We've got an alert set up on the Monitoring Console to let us know when a machine is down, but sometimes--such as for hardware maintenance--we know that machine is going to be taken out for some amount of time and we don't want the alert to fire during that time.

What I'd like to do is create a KVStore to track these servers so that we could run a "remove from service" script to add the server to this KVStore. Then I could modify the alert to just ignore any results that are in that lookup. (The script would also handle things like taking offline a clustered indexer.)

I don't have much (any) experience around doing this, so I'd appreciate any help. My impression is that since the alert is on the MonCon, I'd want to stick the KVStore there as well.

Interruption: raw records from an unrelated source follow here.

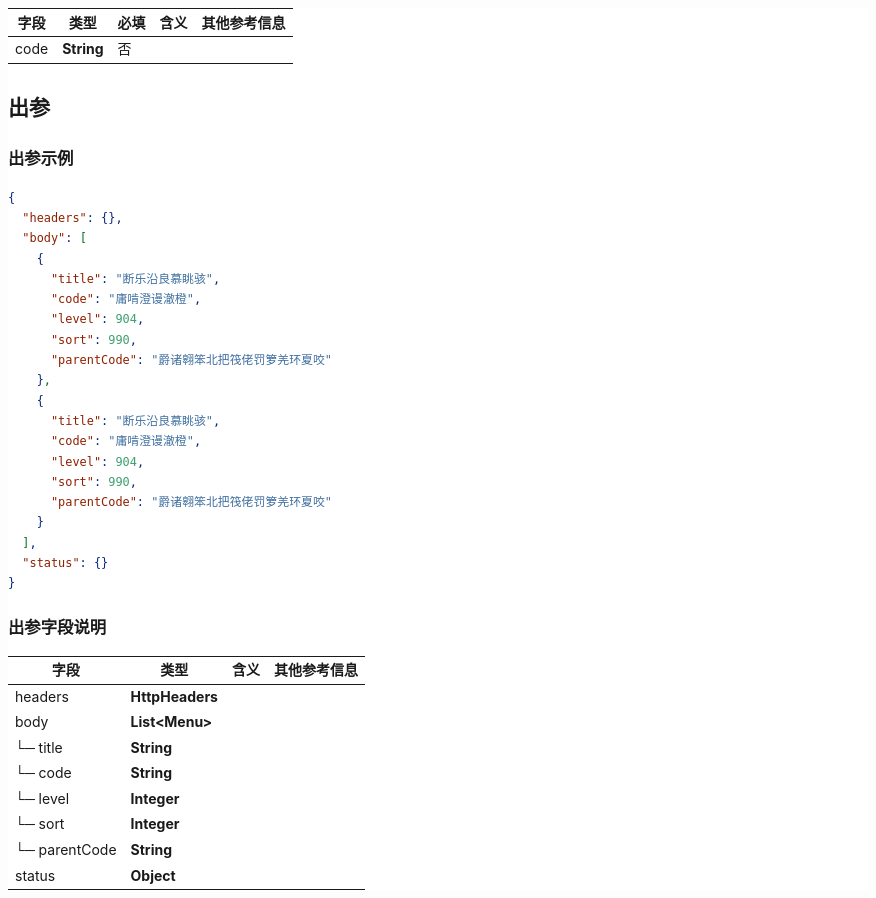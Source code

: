 | **字段** | **类型** | **必填** | **含义** | **其他参考信息** |
| -------- | -------- | -------- | -------- | -------- |
| code     | **String**     | 否  |   |   |

## 出参
### 出参示例
```json
{
  "headers": {},
  "body": [
    {
      "title": "断乐沿良慕眺骇",
      "code": "庸啃澄谩澈橙",
      "level": 904,
      "sort": 990,
      "parentCode": "爵诸翱笨北把筏佬罚箩羌环夏咬"
    },
    {
      "title": "断乐沿良慕眺骇",
      "code": "庸啃澄谩澈橙",
      "level": 904,
      "sort": 990,
      "parentCode": "爵诸翱笨北把筏佬罚箩羌环夏咬"
    }
  ],
  "status": {}
}
```


### 出参字段说明

| **字段** | **类型**  | **含义** | **其他参考信息** |
| -------- | -------- | -------- | -------- |
| headers     | **HttpHeaders**    |   |   |
| body     | **List\<Menu\>**    |   |   |
|└─ title     | **String**    |   |   |
|└─ code     | **String**    |   |   |
|└─ level     | **Integer**    |   |   |
|└─ sort     | **Integer**    |   |   |
|└─ parentCode     | **String**    |   |   |
| status     | **Object**    |   |   |




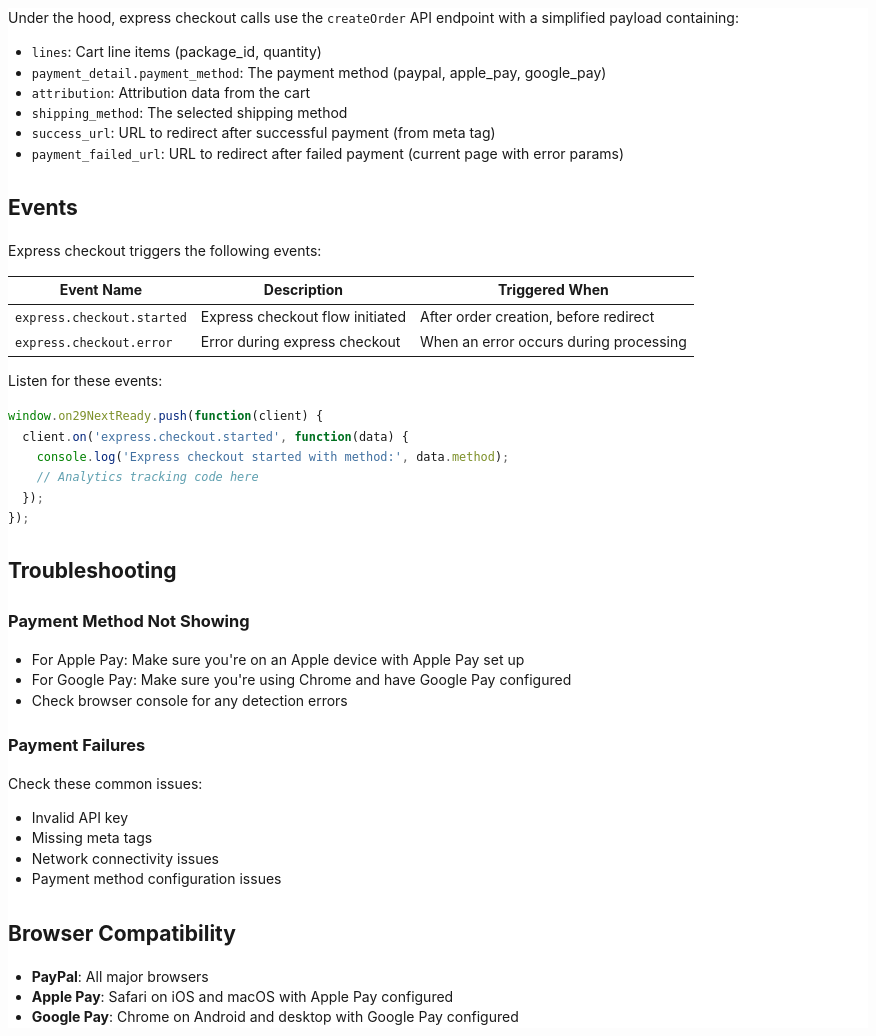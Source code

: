 Under the hood, express checkout calls use the `createOrder` API endpoint with a simplified payload containing:

- `lines`: Cart line items (package_id, quantity)
- `payment_detail.payment_method`: The payment method (paypal, apple_pay, google_pay)
- `attribution`: Attribution data from the cart
- `shipping_method`: The selected shipping method
- `success_url`: URL to redirect after successful payment (from meta tag)
- `payment_failed_url`: URL to redirect after failed payment (current page with error params)

## Events

Express checkout triggers the following events:

| Event Name | Description | Triggered When |
|------------|-------------|----------------|
| `express.checkout.started` | Express checkout flow initiated | After order creation, before redirect |
| `express.checkout.error` | Error during express checkout | When an error occurs during processing |

Listen for these events:

```javascript
window.on29NextReady.push(function(client) {
  client.on('express.checkout.started', function(data) {
    console.log('Express checkout started with method:', data.method);
    // Analytics tracking code here
  });
});
```

## Troubleshooting

### Payment Method Not Showing

- For Apple Pay: Make sure you're on an Apple device with Apple Pay set up
- For Google Pay: Make sure you're using Chrome and have Google Pay configured
- Check browser console for any detection errors

### Payment Failures

Check these common issues:

- Invalid API key
- Missing meta tags
- Network connectivity issues
- Payment method configuration issues

## Browser Compatibility

- **PayPal**: All major browsers
- **Apple Pay**: Safari on iOS and macOS with Apple Pay configured
- **Google Pay**: Chrome on Android and desktop with Google Pay configured 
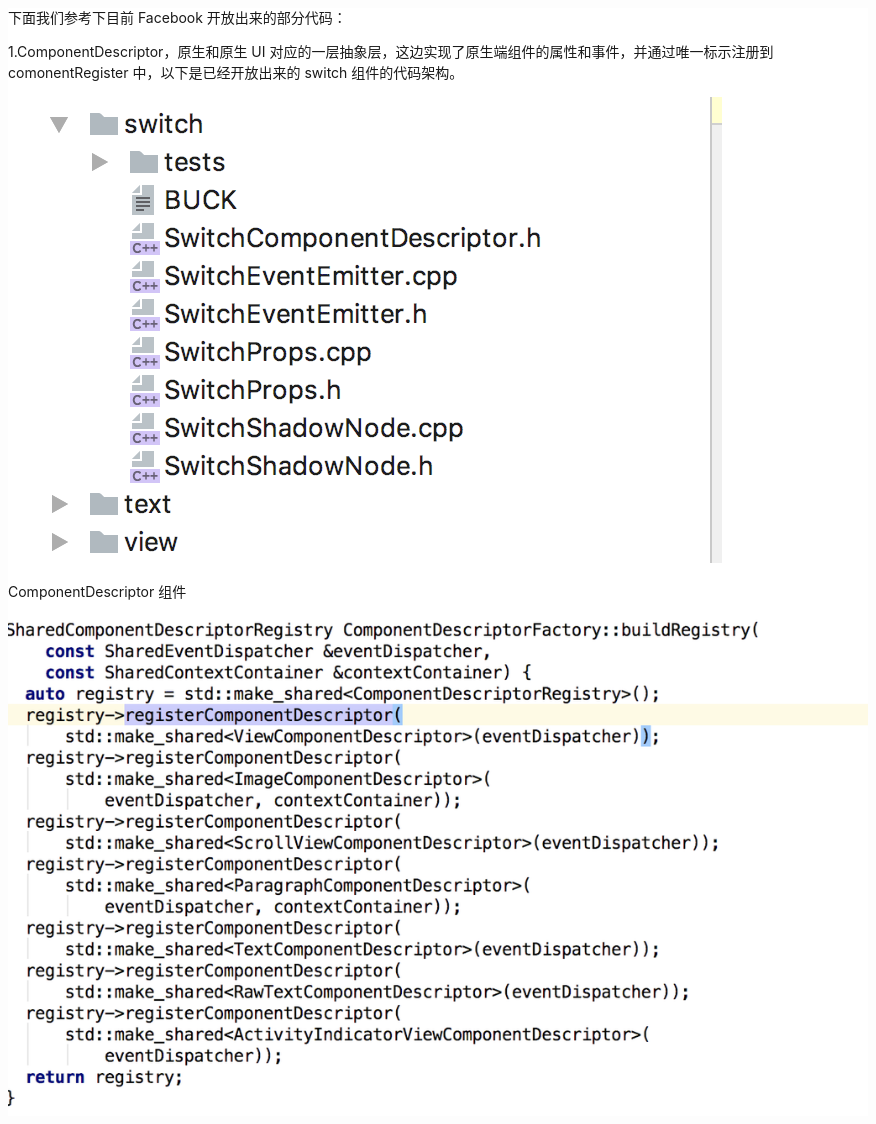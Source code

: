 下面我们参考下目前 Facebook 开放出来的部分代码：

1.ComponentDescriptor，原生和原生 UI 对应的一层抽象层，这边实现了原生端组件的属性和事件，并通过唯一标示注册到 comonentRegister 中，以下是已经开放出来的 switch 组件的代码架构。



![](media/5c7504143411e.png)



ComponentDescriptor 组件



![](media/5c750442adf93.png)
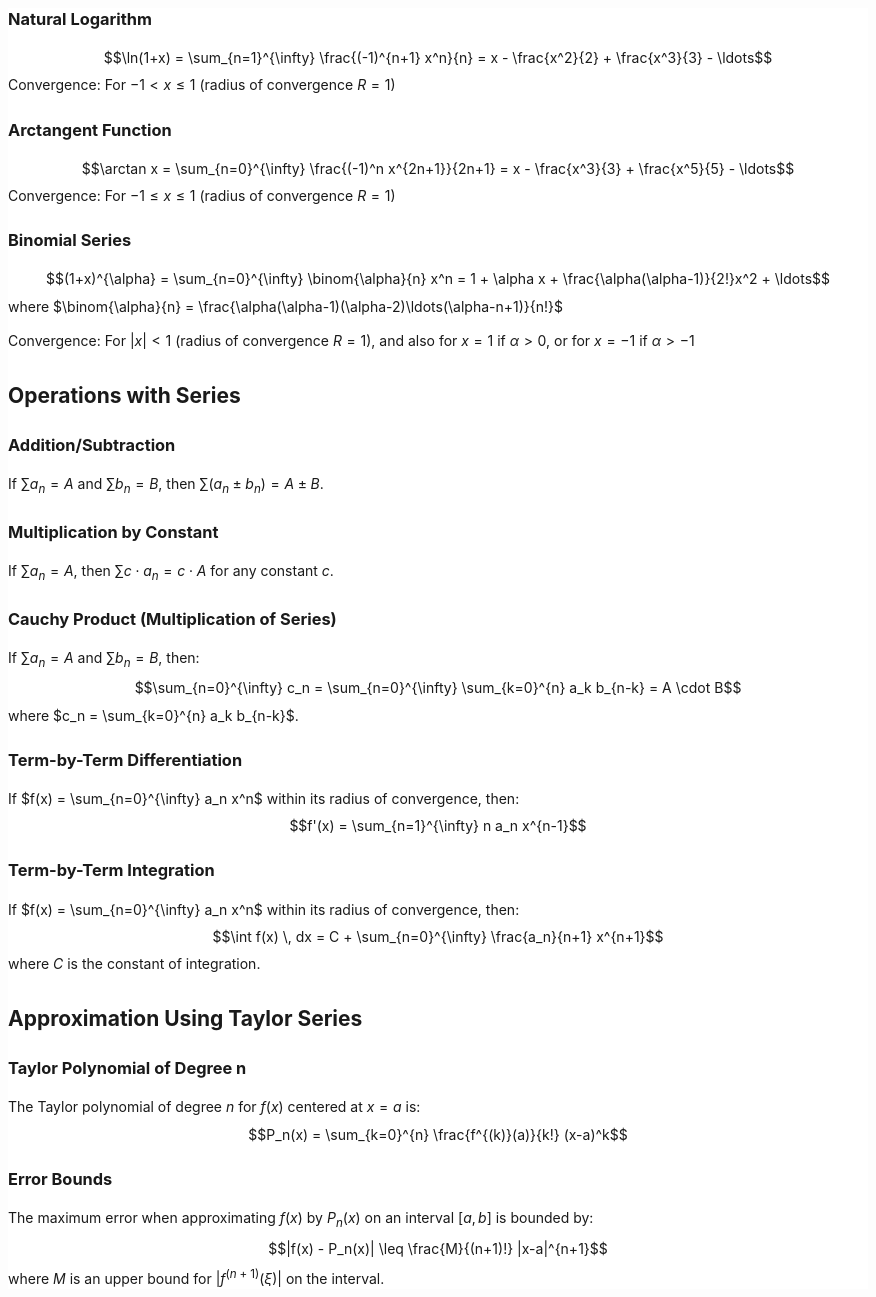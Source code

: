 ### Natural Logarithm
$$\ln(1+x) = \sum_{n=1}^{\infty} \frac{(-1)^{n+1} x^n}{n} = x - \frac{x^2}{2} + \frac{x^3}{3} - \ldots$$
Convergence: For $-1 < x \leq 1$ (radius of convergence $R = 1$)

### Arctangent Function
$$\arctan x = \sum_{n=0}^{\infty} \frac{(-1)^n x^{2n+1}}{2n+1} = x - \frac{x^3}{3} + \frac{x^5}{5} - \ldots$$
Convergence: For $-1 \leq x \leq 1$ (radius of convergence $R = 1$)

### Binomial Series
$$(1+x)^{\alpha} = \sum_{n=0}^{\infty} \binom{\alpha}{n} x^n = 1 + \alpha x + \frac{\alpha(\alpha-1)}{2!}x^2 + \ldots$$
where $\binom{\alpha}{n} = \frac{\alpha(\alpha-1)(\alpha-2)\ldots(\alpha-n+1)}{n!}$

Convergence: For $|x| < 1$ (radius of convergence $R = 1$), and also for $x = 1$ if $\alpha > 0$, or for $x = -1$ if $\alpha > -1$

## Operations with Series

### Addition/Subtraction
If $\sum a_n = A$ and $\sum b_n = B$, then $\sum (a_n \pm b_n) = A \pm B$.

### Multiplication by Constant
If $\sum a_n = A$, then $\sum c \cdot a_n = c \cdot A$ for any constant $c$.

### Cauchy Product (Multiplication of Series)
If $\sum a_n = A$ and $\sum b_n = B$, then:
$$\sum_{n=0}^{\infty} c_n = \sum_{n=0}^{\infty} \sum_{k=0}^{n} a_k b_{n-k} = A \cdot B$$
where $c_n = \sum_{k=0}^{n} a_k b_{n-k}$.

### Term-by-Term Differentiation
If $f(x) = \sum_{n=0}^{\infty} a_n x^n$ within its radius of convergence, then:
$$f'(x) = \sum_{n=1}^{\infty} n a_n x^{n-1}$$

### Term-by-Term Integration
If $f(x) = \sum_{n=0}^{\infty} a_n x^n$ within its radius of convergence, then:
$$\int f(x) \, dx = C + \sum_{n=0}^{\infty} \frac{a_n}{n+1} x^{n+1}$$
where $C$ is the constant of integration.

## Approximation Using Taylor Series

### Taylor Polynomial of Degree n
The Taylor polynomial of degree $n$ for $f(x)$ centered at $x = a$ is:
$$P_n(x) = \sum_{k=0}^{n} \frac{f^{(k)}(a)}{k!} (x-a)^k$$

### Error Bounds
The maximum error when approximating $f(x)$ by $P_n(x)$ on an interval $[a, b]$ is bounded by:
$$|f(x) - P_n(x)| \leq \frac{M}{(n+1)!} |x-a|^{n+1}$$
where $M$ is an upper bound for $|f^{(n+1)}(\xi)|$ on the interval.
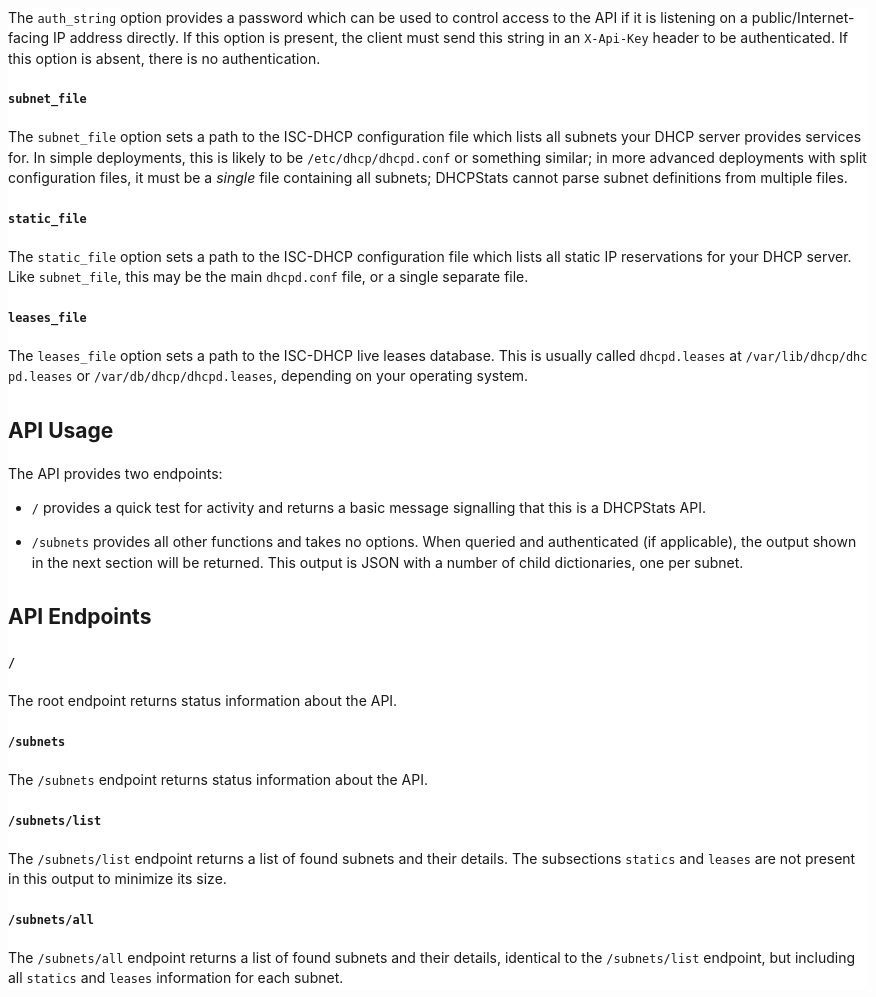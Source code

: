 The `auth_string` option provides a password which can be used to control access to the API if it is listening on a public/Internet-facing IP address directly. If this option is present, the client must send this string in an `X-Api-Key` header to be authenticated. If this option is absent, there is no authentication.

#### `subnet_file`

The `subnet_file` option sets a path to the ISC-DHCP configuration file which lists all subnets your DHCP server provides services for. In simple deployments, this is likely to be `/etc/dhcp/dhcpd.conf` or something similar; in more advanced deployments with split configuration files, it must be a *single* file containing all subnets; DHCPStats cannot parse subnet definitions from multiple files.

#### `static_file`

The `static_file` option sets a path to the ISC-DHCP configuration file which lists all static IP reservations for your DHCP server. Like `subnet_file`, this may be the main `dhcpd.conf` file, or a single separate file.

#### `leases_file`

The `leases_file` option sets a path to the ISC-DHCP live leases database. This is usually called `dhcpd.leases` at `/var/lib/dhcp/dhcpd.leases` or `/var/db/dhcp/dhcpd.leases`, depending on your operating system.

## API Usage

The API provides two endpoints:

* `/` provides a quick test for activity and returns a basic message signalling that this is a DHCPStats API.

* `/subnets` provides all other functions and takes no options. When queried and authenticated (if applicable), the output shown in the next section will be returned. This output is JSON with a number of child dictionaries, one per subnet.

## API Endpoints

#### `/`

The root endpoint returns status information about the API.

#### `/subnets`

The `/subnets` endpoint returns status information about the API.

#### `/subnets/list`

The `/subnets/list` endpoint returns a list of found subnets and their details. The subsections `statics` and `leases` are not present in this output to minimize its size.

#### `/subnets/all`

The `/subnets/all` endpoint returns a list of found subnets and their details, identical to the `/subnets/list` endpoint, but including all `statics` and `leases` information for each subnet.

# SPLUNK_HOME/etc/apps/splunk_monitoring_console/local/collections.conf

[server_down]
enforceTypes = true
fields.timestamp = time
fields.servername = string
fields.note = string

I think I remember reading that you can set the timestamp to auto-fill on adding to the KVStore, but I can't remember how. Servername is the server, and the "note" field I'm planning to use to track information like why it was taken down. I figure that way if a server is added to the KVStore because there's a bad hard drive, for example, and then is added again because a group of servers that it's part of is undergoing upgrades, I can make sure to remove the upgrade item once the upgrades are done while still making sure it stays out of service while it needs hardware maintenance.

Do I necessarily need a transforms.conf entry? Or will the KVStore defined in collections.conf provide everything I need?

If I want to test what's in my KVStore, I should be able to use this, correct?

| outputlookup server_down

And if I want to test adding something to the KVStore, would this also work?

servername="myserver" note="hardware maintenance"
| inputlookup server_down

And to verify my REST queries, they should look roughly like this, correct?

# Show servers in KVStore
curl -k -u admin:yourpassword \
https://<monitoringconsole>:8089/servicesNS/nobody/splunk_monitoring_console/storage/collections/data/server_down

# Add a server
curl -k -u admin:password \
https://<monitoringconsole>:8089/servicesNS/nobody/splunk_monitoring_console/storage/collections/data/server_down/ \
-H 'Content-Type: application/json' \
    -d '{"servername": "myserver", "note": "hardware maintenance"}'

# Show all servers under hardware maintenance
curl -k -u admin:yourpassword \
https://<monitoringconsole>:8089/servicesNS/nobody/splunk_monitoring_console/storage/collections/data/server_down?note=hardware%20maintenance

# Remove a server
??? 

Not really sure on removing a server. I think I need to somehow get the key, but I'm not sure the best way to do that. With the timestamp maybe?

Thanks for any help! I've tried to include what I think I know from my reading and searching so far, but I know there's a bit more to hammer out still and this seems to be the best place to go.